Притихший зал ресторана рассказал, что спустился Лоран. Он разочаровано глянул на пустующую банкетку у пианино, а потом женщина с томиком стихов указала ему на Мари. Повариха принялась оттирать щёки от муки и поправлять передник, будто за те несколько секунд, которые потребовались Лорану, чтобы приблизиться, она могла вытряхнуть из себя годы, проведённые на кухне. И всё равно старалась зря, Лоран её даже не заметил. Будто взглядом взял да и вычеркнул из мира.

– Знаешь, твоя музыка меня исцелила.

Мари хотела ответить обычное: “Знаю”, – но поперхнулась словом.

Повариха, искоса поглядывая на Лорана, вытащила из кармана красное яблоко и запихнула в карман Мари, чуть не придавив маленького волка.

– Вот, скушай на ночь, чтобы видеть хорошие сны.

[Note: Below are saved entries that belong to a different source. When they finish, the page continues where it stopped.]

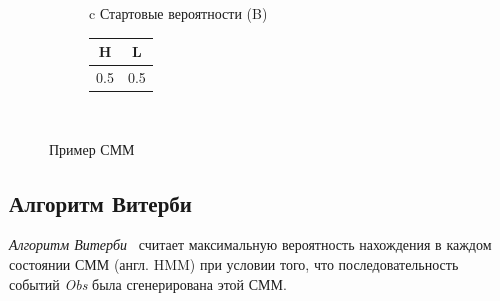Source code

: \begin{figure}
\centering
	\begin{subfigure}{\textwidth}
		\centering
	\end{subfigure}
	\newline
	\vspace{1cm}
	\begin{subfigure}{\textwidth}
		\centering
		\begin{tabular}{c}
			Стартовые вероятности (B) \\
			\begin{tabular}{|c|c|}
				\hline
				H & L \\
				\hline
				0.5 & 0.5 \\
				\hline
			\end{tabular} \\
		\end{tabular}
		\vspace{0.3cm}
	\end{subfigure}
\caption{Пример СММ}
\label{fig:HMM}
\end{figure}


\subsection{Алгоритм Витерби}
\label{lab:Viterbi}
\emph{Алгоритм Витерби}~\cite{Viterbi} считает максимальную вероятность нахождения в каждом состоянии СММ (англ. HMM) при условии того, что последовательность событий \emph{Obs} была сгенерирована этой СММ.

Она спешно прошла на кухню, пошаркивая по полу разношенными мокасинами, и Мари ощутила, как спазм в горле прошёл. Она поставила рогалики на стол аккордеонистки, присела на банкетку и как ни в чём не бывало сказала:

– Знаю.

 

 

Сегодняшней ночью Лоран бежал по небу один, так велела Королева. Она нацепила на него уздечку и затянула ремешок так туго, будто решила наказать за все свалившиеся на её голову неудачи. Лоран терпел, заглядывал ей глаза, но вместо двух сияющих звёзд видел лишь злые сморщенные угольки. Может, когда он выполнит приказ, звёзды снова хоть ненадолго разгорятся?

 

Сварен ты, чтобы служить,

Королеве верным быть

 

Внизу показалось трамвайное депо, и Лоран спустился ниже. Какой-то припозднившийся трамвай передним колесом соскребал намалёванное белой краской объявление: “Трамваи не кормить”. А потом от эклеров разболится живот, и пассажиры опоздают на работу, не к месту подумал Лоран. Впрочем, ему-то какое дело. Тем более, он как раз заметил каменный двухэтажный домик с покатой крышей. Тот самый, который описывала Королева: снизу ярко-розовый, с кучей магазинчиков, а сверху – облупившийся жёлтый. Окно мансарды оказалось приоткрытым, и тюлевые занавески трепетали снаружи, прихваченные сбежавшим из комнаты ветерком. Лоран прыгнул на подоконник, стараясь быть тише опустившегося на воду пёрышка. И всё бы у него получилось, не скрипни старая рама. Ночь уволокла противный скрип и разбросала, кажется, по всей улице. Всюду в окнах зажегся свет. Единственной, кто продолжил мирно спать в этом переполохе, была девушка, в чьё окно прыгнул Лоран. Лежала себе на кровати прямо под самым подоконником, выпростав ноги из-под одеяла, и даже не заворочалась. Лоран склонил к ней морду. Девушка та самая: темноволосая, конопатая. От неё пахло спелыми сладкими яблоками и музыкой. Оказалось, что у музыки очень приятный запах. Такой, что его будто бы слышно… А ведь правда слышно. Мелодию юной пластинки, влюблённой в немолодой, но солидный патефон. Лоран повёл ухом и огляделся: никаких патефонов в комнате, конечно же, не притаилось. Да и откуда? Здесь едва ли мог оказаться даже старенький радиоприёмник. Всю роскошь составляли разноцветные лоскутные половички на полу. А так: кровать, узкий стол, да старый скривившийся шкаф с открытыми дверками, сиротливо показывающий единственное платье в цветочек.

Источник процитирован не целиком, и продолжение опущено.